- WHAT TO WORK ON: Show every line below where "holding" appears.

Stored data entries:
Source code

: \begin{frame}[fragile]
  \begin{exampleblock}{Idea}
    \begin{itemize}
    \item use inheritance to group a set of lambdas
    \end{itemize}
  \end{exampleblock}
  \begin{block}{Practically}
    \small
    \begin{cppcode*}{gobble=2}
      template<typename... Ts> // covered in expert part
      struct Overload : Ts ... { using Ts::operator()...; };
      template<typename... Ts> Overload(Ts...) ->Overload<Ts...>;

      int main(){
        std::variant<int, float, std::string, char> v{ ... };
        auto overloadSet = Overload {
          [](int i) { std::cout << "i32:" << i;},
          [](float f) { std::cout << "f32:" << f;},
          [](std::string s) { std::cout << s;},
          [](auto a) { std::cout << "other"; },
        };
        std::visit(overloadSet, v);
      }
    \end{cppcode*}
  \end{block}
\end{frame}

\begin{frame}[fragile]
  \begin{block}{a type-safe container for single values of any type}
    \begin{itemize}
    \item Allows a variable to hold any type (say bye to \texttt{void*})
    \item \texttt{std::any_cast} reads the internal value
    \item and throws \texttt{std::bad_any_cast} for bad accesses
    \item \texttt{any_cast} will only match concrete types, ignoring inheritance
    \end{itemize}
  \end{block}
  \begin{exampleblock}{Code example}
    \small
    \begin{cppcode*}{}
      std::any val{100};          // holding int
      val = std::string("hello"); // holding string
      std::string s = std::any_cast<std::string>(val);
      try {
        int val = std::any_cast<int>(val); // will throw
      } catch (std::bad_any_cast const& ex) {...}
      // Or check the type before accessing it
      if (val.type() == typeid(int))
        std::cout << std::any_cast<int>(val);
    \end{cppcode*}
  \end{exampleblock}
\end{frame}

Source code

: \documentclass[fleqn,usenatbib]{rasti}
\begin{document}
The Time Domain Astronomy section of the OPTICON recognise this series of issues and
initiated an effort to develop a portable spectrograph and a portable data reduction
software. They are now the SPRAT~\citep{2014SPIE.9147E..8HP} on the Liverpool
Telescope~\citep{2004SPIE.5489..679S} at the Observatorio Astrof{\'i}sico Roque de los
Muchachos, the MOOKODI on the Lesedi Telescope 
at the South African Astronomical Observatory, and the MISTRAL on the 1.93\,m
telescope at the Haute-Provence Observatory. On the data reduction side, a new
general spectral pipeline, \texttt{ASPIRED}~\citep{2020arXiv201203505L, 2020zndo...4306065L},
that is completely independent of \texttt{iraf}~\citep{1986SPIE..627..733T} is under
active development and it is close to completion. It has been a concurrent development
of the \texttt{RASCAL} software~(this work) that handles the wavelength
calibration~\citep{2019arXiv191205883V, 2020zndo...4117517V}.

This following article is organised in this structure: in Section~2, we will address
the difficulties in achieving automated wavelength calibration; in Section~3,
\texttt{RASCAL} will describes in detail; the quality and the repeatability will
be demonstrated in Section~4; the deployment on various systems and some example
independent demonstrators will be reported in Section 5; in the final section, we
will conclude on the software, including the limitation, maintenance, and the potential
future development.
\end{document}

- RESULT OF THIS EXERCISE:
      std::any val{100};          // holding int
      val = std::string("hello"); // holding string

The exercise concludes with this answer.